Annotate the tsv file against several tsv files used as panel of normals. All files passed as --normal_tsv will be aggregated upon unique variants and a output.pon.normals.tsv.gz will be generated. The --threshold is the window to annotate close variant matches, by default is 10.

click_annotvcf annotate_normals
    --input_file_name input.tsv.gz
    --normal_tsv normal1.tsv.gz
    --normal_tsv normal2.tsv.gz
    --normal_tsv normal3.tsv.gz
    --normal_tsv normal4.tsv.gz
    --output_file_name output.pon.tsv.gz
    --threshold 10
    --loglevel error

Output files

When the main command click_annotvcf annotvcf [options] is used, considering input_file -> input.vcf and output_prefix -> my_output, the following files will be in the output directory outdir:

  • The following VCF files:

    Output file Description
    input.annot_vagrent.vcf.gz annotated with vagrent if --vagrent was passed.
    input.annot_vagrent.annot-vep.vcf.gz annotated with vep if --vep-dir was passed.
  • The following TSV files:

    Output file Description
    my_output.most-severe.tsv.gz VEP outputs all transcripts for each variant, this file only has the transcript for the most severe effect.
    my_output.annot.tsv.gz annotated with cosmic if --cosmic was passed.
    my_output.annot.pon.tsv.gz annotated against a Panel of Normals if there is one available for the panel
    pon.normals.tsv.gz aggregated panel of normals used to annotate
    my_output.annot.pon.bed.tsv.gz filtered region variants if --bedfile was passed.
    my_output.annot.pon.bed.coding.tsv.gz filtered coding variants.

Callers VAFs

For each caller the following methods are used:

  • CAVEMAN: VAF is calculated with the number of reads of the mutation in the forward and reverse strand, divided over the total reads in both strands. Ex: if ALT is G the method is (FGZ+RGZ)/(FAZ+RAZ+FCZ+RCZ+FGZ+RGZ+FTZ+RTZ)
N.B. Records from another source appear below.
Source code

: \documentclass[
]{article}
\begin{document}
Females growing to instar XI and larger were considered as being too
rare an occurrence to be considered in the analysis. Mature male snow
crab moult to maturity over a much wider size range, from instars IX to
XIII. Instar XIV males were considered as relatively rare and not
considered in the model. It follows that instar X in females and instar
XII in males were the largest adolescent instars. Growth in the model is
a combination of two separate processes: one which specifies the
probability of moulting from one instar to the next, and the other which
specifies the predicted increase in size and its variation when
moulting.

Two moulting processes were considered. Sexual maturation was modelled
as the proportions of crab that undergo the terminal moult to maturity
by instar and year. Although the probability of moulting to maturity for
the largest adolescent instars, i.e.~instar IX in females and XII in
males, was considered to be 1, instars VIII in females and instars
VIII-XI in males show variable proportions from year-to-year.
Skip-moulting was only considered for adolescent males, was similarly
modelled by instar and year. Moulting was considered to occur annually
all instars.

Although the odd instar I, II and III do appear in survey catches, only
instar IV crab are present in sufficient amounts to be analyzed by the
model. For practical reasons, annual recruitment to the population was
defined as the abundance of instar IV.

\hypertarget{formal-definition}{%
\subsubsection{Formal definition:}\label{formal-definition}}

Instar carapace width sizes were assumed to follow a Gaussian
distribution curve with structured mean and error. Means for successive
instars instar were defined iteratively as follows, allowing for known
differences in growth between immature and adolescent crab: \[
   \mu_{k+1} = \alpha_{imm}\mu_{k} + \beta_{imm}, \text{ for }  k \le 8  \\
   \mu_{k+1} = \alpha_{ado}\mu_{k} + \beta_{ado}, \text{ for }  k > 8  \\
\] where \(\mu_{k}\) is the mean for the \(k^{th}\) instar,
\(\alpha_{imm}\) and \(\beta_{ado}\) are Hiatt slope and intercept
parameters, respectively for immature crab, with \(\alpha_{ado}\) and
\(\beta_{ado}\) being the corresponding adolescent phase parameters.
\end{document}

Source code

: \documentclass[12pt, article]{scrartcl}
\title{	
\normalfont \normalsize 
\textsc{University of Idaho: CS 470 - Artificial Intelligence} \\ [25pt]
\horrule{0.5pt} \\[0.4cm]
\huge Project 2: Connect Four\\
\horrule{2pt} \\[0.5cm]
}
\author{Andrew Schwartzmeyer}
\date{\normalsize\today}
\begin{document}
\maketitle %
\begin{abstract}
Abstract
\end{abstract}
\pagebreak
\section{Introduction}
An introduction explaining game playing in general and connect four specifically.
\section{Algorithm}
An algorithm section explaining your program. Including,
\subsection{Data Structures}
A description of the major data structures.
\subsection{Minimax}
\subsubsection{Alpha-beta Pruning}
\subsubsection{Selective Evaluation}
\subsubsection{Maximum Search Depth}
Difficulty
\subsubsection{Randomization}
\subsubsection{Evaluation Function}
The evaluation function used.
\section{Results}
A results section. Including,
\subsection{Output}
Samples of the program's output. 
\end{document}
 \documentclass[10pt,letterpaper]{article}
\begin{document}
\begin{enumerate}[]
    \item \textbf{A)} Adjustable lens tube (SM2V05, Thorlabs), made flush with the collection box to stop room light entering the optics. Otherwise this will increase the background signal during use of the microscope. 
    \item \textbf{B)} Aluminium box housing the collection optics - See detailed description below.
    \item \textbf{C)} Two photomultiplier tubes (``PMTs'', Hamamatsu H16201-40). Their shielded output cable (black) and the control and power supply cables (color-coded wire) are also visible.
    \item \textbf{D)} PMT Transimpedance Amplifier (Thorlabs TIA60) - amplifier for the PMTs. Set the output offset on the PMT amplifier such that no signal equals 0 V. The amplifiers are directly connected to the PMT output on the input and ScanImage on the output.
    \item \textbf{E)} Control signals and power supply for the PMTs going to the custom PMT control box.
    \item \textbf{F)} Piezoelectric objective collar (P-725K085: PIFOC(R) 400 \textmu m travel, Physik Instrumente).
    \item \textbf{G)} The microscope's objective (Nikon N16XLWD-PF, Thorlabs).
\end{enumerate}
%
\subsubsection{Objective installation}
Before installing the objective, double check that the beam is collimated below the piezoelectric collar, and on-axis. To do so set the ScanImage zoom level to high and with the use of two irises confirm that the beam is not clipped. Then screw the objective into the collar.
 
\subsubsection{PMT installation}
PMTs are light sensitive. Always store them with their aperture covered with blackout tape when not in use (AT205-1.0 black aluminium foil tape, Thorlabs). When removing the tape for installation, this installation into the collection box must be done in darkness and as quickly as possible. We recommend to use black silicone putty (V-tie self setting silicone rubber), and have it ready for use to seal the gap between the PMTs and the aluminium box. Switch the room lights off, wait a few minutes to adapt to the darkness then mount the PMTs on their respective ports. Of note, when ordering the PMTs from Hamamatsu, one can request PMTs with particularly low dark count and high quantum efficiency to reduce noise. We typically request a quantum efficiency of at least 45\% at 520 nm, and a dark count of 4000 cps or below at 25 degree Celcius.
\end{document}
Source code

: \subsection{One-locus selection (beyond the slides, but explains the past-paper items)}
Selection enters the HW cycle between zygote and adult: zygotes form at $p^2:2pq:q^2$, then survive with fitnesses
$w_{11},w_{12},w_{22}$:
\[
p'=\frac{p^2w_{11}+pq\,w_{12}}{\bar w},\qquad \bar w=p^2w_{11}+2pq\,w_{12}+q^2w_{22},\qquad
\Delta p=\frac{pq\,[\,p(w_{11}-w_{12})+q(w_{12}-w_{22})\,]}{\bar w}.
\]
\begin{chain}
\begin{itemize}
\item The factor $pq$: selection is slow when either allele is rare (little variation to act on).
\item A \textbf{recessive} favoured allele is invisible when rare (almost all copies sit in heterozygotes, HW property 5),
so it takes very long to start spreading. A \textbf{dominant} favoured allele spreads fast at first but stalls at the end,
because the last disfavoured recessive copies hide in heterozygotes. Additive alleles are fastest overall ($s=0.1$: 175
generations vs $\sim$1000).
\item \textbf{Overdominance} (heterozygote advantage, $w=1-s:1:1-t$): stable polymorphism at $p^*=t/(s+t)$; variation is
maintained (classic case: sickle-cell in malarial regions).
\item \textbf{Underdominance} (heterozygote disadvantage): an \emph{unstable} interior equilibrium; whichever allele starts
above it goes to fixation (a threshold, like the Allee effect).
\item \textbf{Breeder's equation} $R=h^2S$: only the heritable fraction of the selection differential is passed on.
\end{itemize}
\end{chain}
  • STRELKA: every value is a tuple of 2 tiers: tier1 are reads with Q >= 40 and tier2 are reads with Q >=5. For SNV, the VAF is calculated using the number of reads in the tier1, divided by the depth in the tier1 (DP). Tier1 is used as depth for tier2 is not available. For indels, the reads are taken from the TIR field (Total Indel Reads) for the tier1 as well. Both for snv and indels, no info for dirprop is available.

  • MUTECT: depth is given as AD by mutect as tuple. And VAF is taken from reference depth and allele depth last tuple value. For the directionality of the mutations F1R2 and F2R1 is used, as are reads in the +/- strands respectively, and are given as tuples (REF, ALL1, ALL2, ..ALLN) so always take the first allele. This method is used both for snv and indels.

  • PINDEL: VAF is calculated with the number of reads of the mutation in the forward and reverse strand, divided over the total reads. PU and NU are the unique reads of the mutation in the +/- strands, and PR and NR are the total reads in both strands.

  • FREEBAYES GERMLINE: VAF is calculated with the number of reads AD in the allele, over the read depth DP. Both for snvs and indels.

  • STRELKA GERMLINE: VAF is calculated with the number of reads AD in the allele, over the read depth DP for snvs, and DPI for indels.

Testing

Some of the tests are not available to run in every environmente as the files used for testing can't be reduced to smaller sizes for testing. That's why travis can't run all the tests in the cloud.

To run tests execute tox where /ifs is available.